--- WORK TO COMPLETE ---
Whenever the word "Arten" appears in a line of the data below, copy that line.

--- RECORDS ---
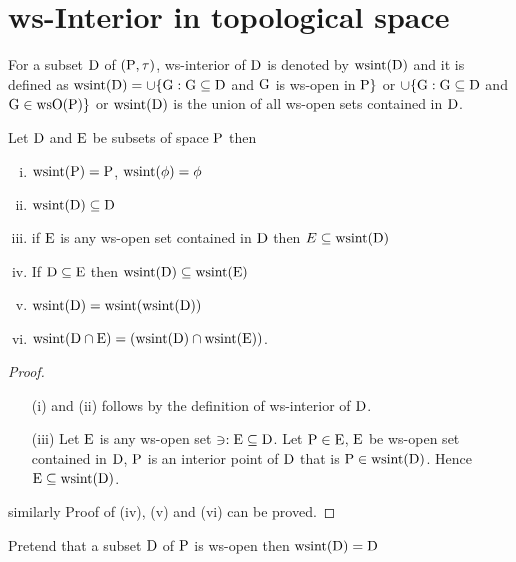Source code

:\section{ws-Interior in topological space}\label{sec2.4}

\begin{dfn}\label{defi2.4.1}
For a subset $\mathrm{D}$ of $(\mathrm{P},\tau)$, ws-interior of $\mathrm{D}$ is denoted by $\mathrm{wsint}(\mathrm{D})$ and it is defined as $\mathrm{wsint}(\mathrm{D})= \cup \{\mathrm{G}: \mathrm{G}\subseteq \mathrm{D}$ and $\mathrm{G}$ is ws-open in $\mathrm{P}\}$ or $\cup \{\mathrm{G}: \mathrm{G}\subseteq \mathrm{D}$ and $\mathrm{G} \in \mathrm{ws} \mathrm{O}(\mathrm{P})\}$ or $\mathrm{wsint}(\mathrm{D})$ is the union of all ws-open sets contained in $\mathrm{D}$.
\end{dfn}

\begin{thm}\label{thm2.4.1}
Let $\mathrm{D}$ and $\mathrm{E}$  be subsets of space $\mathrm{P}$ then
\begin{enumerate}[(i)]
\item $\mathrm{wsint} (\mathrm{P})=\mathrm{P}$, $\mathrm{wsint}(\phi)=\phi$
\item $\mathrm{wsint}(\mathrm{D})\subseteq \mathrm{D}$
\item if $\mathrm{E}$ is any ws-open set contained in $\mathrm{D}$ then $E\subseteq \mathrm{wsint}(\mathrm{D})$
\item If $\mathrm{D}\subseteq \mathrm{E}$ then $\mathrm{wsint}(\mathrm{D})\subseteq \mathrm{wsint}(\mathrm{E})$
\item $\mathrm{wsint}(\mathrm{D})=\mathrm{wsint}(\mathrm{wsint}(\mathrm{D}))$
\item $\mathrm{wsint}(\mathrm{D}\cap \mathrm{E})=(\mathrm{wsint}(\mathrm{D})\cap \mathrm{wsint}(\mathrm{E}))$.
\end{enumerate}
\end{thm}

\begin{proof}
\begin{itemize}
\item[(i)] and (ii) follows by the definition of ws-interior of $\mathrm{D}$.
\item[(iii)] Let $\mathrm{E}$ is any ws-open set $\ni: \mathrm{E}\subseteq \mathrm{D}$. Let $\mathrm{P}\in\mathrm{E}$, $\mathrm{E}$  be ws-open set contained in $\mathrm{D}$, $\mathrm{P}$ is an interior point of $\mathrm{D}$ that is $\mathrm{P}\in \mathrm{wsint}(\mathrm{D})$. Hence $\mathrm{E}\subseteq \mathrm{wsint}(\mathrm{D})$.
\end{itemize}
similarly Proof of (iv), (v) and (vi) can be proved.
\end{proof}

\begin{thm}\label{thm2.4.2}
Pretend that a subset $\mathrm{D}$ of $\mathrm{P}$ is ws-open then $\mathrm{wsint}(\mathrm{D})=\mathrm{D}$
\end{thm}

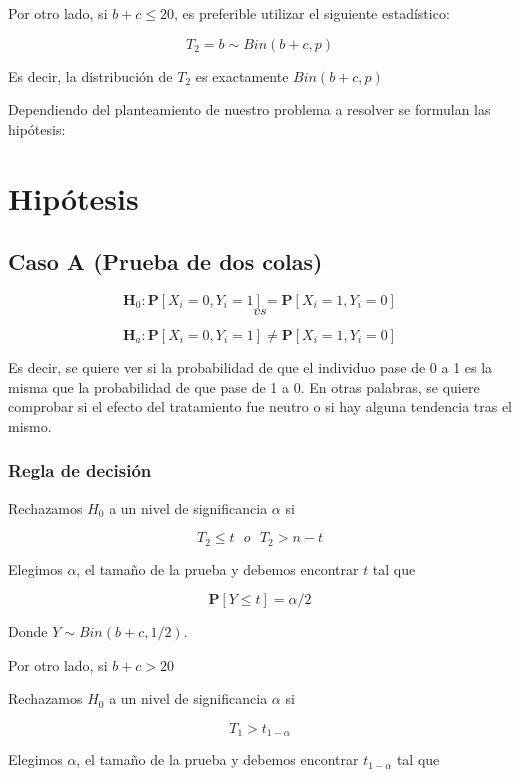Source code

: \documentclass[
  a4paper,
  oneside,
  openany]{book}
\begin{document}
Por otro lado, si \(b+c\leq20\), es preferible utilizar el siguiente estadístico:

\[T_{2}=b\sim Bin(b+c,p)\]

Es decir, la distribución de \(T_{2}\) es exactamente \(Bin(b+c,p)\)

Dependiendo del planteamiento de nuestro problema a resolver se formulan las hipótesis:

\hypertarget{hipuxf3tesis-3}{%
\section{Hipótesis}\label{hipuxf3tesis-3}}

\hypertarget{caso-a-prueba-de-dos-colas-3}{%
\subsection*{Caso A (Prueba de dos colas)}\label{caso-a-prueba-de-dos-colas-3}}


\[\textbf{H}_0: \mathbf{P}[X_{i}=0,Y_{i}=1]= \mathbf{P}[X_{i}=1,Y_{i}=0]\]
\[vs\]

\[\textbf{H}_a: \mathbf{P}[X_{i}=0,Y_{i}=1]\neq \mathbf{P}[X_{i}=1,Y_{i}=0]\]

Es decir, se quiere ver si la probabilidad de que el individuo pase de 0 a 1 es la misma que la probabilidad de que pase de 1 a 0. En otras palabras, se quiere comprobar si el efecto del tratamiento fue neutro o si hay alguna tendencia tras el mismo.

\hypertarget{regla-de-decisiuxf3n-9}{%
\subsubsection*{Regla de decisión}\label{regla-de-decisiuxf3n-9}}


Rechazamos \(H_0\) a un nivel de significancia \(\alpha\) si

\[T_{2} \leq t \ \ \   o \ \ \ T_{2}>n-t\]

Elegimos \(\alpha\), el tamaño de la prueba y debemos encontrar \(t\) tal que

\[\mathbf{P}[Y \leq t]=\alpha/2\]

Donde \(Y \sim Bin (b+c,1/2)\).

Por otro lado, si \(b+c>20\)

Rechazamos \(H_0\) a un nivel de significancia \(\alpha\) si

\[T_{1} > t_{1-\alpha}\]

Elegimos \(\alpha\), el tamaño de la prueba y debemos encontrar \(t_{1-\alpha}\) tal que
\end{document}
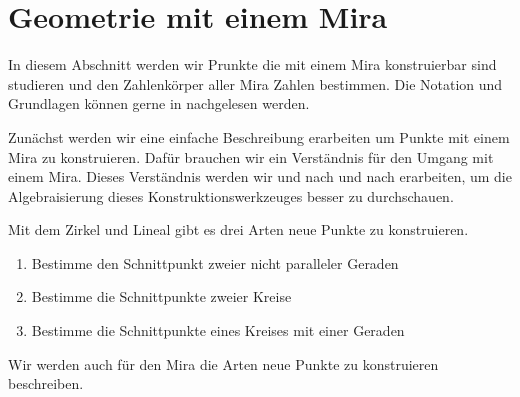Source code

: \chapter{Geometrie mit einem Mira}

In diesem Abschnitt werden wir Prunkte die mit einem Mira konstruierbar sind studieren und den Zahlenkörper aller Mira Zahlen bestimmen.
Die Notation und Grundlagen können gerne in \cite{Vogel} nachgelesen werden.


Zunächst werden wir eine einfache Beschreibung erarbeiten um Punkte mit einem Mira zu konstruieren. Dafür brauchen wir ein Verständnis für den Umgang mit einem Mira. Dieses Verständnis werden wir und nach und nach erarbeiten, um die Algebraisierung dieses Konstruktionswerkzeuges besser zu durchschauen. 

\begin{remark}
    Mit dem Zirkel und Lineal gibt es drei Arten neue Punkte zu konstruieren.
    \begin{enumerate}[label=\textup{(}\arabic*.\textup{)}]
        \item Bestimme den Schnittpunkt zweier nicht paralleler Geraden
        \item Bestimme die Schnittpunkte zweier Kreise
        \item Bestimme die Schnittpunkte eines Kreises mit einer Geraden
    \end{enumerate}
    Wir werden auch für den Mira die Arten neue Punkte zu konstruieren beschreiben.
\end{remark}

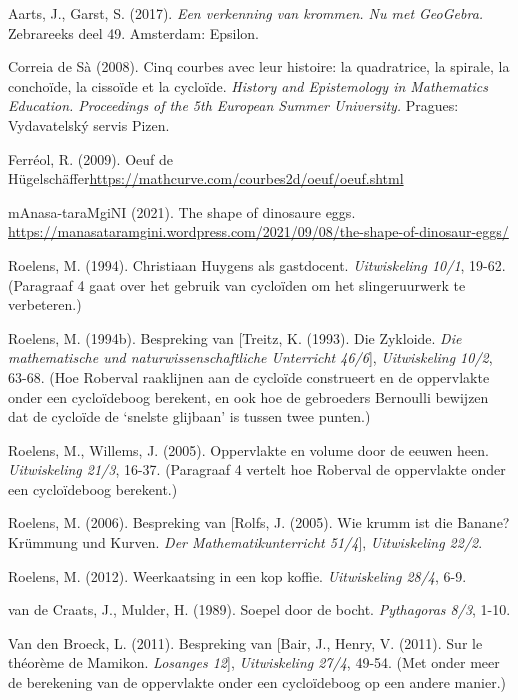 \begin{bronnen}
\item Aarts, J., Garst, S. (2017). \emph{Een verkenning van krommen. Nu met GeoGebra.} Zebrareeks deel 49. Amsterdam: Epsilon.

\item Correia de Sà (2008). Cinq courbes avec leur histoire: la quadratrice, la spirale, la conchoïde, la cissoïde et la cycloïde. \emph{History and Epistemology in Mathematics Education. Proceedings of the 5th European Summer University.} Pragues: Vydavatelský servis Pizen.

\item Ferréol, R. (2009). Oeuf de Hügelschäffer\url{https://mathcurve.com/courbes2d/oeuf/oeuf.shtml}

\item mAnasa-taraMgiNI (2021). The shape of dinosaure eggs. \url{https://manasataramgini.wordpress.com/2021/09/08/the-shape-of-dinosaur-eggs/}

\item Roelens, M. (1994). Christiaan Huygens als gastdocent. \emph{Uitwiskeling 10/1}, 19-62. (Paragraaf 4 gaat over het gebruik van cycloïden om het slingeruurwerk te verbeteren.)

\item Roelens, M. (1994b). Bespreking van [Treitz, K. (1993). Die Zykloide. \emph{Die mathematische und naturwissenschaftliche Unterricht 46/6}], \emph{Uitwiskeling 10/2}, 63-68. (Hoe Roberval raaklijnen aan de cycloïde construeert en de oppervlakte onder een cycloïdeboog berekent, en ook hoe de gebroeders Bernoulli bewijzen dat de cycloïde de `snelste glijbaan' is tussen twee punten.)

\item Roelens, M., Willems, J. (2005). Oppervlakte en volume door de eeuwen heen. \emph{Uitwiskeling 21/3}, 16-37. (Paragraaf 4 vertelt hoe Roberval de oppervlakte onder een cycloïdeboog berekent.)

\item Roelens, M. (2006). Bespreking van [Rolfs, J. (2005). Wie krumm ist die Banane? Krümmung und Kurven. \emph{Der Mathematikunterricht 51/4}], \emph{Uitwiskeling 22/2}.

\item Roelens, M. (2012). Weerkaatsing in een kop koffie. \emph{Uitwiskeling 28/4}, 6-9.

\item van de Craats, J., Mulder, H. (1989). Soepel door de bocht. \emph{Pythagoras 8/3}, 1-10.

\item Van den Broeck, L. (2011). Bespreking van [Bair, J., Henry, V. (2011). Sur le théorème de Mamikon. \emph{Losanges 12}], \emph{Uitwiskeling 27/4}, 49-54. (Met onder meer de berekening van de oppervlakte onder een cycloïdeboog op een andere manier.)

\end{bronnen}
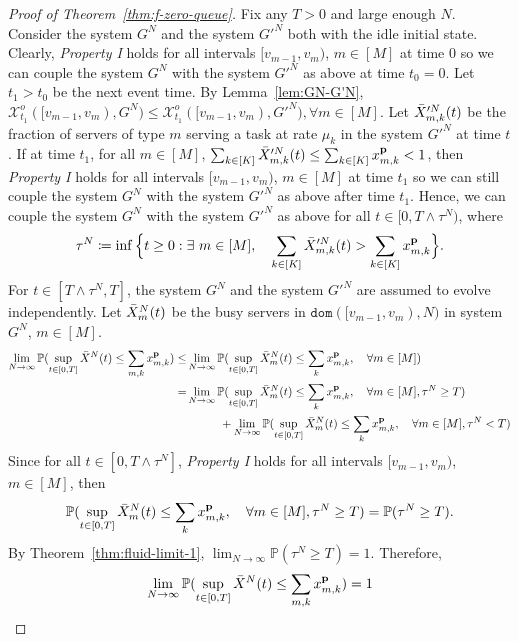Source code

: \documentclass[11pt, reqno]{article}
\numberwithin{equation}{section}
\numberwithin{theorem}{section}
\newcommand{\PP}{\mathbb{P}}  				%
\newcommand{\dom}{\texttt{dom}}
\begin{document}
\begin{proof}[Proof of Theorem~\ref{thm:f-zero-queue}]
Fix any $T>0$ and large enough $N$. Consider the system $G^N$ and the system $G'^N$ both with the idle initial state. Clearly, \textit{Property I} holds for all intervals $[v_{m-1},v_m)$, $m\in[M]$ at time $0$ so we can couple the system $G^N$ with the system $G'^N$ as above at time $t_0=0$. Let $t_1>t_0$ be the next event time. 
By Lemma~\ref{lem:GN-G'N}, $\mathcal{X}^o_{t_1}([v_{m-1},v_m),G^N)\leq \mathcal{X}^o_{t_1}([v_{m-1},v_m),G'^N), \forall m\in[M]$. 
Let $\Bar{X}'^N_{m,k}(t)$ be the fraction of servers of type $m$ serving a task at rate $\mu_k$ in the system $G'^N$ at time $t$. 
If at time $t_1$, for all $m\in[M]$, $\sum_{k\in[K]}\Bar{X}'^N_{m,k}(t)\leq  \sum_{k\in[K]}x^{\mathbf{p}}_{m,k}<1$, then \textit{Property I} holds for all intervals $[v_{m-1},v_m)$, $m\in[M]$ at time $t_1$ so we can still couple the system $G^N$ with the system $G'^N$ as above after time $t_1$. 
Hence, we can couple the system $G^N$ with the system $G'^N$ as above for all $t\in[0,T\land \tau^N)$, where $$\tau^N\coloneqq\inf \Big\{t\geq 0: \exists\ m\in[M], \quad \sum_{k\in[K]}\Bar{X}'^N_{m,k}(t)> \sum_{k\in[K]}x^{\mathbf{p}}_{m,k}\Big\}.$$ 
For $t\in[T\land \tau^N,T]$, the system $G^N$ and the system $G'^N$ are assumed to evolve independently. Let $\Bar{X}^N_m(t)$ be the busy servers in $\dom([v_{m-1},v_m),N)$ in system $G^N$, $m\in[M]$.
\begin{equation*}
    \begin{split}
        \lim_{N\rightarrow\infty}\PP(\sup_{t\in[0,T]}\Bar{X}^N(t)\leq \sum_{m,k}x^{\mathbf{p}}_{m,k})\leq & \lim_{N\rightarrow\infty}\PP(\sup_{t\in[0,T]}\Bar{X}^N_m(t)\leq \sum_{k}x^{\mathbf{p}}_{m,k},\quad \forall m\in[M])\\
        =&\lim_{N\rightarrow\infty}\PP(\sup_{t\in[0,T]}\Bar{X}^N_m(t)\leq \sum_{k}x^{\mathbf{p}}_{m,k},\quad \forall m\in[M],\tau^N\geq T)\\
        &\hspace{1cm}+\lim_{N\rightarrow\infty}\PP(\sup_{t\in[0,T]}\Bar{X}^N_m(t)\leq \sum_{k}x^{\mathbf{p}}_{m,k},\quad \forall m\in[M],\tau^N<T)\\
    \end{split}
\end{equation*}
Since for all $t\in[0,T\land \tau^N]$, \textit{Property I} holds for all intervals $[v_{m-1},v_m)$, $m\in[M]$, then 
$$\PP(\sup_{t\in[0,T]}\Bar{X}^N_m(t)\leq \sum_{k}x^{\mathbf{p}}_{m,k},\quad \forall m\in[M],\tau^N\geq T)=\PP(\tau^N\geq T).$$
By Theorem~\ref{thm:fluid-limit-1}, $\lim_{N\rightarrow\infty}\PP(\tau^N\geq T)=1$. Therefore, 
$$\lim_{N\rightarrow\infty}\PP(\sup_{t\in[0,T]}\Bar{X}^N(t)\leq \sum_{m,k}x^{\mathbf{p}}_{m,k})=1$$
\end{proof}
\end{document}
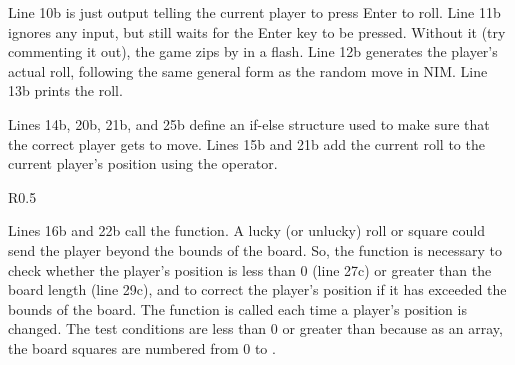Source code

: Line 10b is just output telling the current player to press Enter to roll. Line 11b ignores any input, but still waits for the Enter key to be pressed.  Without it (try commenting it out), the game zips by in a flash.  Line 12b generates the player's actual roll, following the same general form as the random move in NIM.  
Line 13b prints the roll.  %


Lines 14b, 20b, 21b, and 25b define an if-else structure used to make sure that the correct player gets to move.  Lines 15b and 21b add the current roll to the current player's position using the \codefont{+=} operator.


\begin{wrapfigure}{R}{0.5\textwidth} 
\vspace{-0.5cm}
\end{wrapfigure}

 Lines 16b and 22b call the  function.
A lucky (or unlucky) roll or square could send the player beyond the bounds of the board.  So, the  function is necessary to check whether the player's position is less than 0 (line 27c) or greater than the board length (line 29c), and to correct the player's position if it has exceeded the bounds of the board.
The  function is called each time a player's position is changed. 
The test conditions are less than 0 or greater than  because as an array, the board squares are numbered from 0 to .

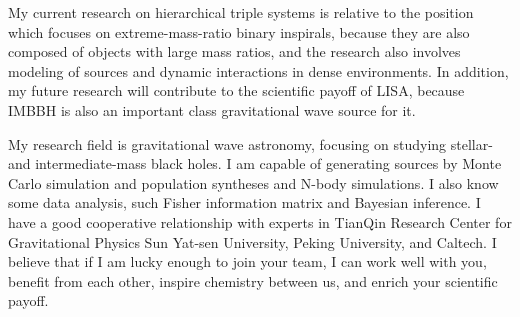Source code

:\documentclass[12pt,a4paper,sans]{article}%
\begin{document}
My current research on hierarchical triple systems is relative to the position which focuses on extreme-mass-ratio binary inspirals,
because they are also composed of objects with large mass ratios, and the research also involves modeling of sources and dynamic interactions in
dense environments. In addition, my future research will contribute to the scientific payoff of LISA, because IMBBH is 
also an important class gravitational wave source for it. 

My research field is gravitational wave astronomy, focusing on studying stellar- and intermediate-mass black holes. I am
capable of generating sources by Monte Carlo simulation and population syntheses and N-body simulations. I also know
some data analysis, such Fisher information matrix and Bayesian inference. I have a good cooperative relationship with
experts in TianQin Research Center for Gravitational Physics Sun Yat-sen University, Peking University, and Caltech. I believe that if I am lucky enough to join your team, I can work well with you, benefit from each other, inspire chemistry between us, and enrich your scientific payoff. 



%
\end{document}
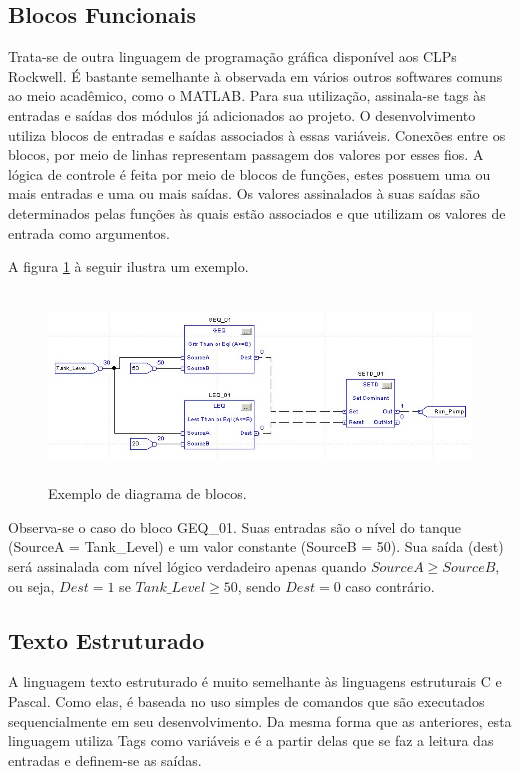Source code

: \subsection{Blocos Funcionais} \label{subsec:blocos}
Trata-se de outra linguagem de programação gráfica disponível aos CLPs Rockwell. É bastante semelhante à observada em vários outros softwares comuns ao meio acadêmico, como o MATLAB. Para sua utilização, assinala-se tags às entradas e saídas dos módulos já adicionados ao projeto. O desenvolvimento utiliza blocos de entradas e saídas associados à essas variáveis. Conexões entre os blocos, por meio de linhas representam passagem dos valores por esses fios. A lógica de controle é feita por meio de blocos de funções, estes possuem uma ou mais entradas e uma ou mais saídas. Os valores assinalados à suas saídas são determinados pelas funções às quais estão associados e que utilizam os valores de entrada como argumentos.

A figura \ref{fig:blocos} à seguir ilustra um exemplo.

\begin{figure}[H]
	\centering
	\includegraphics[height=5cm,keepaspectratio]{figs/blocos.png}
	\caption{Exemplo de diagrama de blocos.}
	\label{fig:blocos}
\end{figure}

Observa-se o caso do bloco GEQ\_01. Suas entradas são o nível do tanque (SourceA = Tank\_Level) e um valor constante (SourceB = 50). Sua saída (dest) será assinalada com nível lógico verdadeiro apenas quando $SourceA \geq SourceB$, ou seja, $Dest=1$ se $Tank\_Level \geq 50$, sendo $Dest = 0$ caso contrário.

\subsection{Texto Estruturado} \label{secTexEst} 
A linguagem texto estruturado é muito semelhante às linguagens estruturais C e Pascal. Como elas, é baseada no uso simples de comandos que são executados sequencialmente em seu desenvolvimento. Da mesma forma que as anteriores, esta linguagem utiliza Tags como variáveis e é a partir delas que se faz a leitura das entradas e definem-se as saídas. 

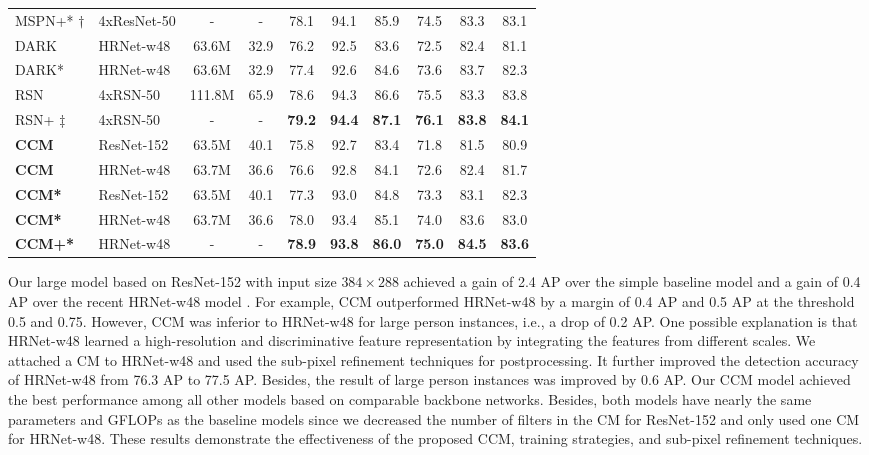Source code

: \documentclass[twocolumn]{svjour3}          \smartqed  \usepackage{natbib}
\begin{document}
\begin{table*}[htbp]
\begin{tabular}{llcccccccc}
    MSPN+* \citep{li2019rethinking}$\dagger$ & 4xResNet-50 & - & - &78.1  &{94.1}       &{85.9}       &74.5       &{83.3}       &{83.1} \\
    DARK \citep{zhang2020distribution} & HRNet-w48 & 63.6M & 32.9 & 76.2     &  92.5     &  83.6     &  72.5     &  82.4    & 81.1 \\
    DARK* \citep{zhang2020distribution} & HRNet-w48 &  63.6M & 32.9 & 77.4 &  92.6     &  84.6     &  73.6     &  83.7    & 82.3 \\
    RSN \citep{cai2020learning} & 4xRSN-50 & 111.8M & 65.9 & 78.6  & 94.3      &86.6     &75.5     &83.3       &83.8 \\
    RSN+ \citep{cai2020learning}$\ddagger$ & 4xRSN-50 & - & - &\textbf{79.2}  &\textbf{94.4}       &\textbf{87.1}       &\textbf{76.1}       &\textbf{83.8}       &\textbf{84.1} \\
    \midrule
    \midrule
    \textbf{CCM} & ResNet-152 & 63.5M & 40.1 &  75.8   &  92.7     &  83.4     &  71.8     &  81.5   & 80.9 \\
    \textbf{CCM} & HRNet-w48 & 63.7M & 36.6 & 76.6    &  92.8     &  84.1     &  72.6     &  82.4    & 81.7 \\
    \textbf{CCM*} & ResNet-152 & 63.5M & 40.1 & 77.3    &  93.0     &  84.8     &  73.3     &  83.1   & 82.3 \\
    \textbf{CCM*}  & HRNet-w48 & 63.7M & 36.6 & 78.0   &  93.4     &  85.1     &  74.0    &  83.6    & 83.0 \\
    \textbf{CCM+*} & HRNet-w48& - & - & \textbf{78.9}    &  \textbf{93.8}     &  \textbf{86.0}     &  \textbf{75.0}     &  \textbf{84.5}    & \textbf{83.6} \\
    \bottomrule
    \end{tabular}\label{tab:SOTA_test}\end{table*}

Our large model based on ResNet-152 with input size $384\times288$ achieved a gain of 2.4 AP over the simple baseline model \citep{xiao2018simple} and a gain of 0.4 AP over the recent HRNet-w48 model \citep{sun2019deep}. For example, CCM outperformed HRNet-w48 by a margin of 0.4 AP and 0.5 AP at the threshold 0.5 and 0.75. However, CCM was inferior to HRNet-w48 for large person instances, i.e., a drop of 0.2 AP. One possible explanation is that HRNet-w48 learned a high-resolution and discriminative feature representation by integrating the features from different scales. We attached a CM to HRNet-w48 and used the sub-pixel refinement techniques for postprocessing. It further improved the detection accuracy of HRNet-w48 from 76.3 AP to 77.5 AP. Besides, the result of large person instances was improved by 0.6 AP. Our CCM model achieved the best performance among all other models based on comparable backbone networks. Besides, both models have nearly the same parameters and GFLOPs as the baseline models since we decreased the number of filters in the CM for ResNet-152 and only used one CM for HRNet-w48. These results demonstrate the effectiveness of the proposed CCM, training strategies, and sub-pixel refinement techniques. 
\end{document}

--- RESPONSE BELOW ---
    Mit dem Zirkel und Lineal gibt es drei Arten neue Punkte zu konstruieren.
    Wir werden auch für den Mira die Arten neue Punkte zu konstruieren beschreiben.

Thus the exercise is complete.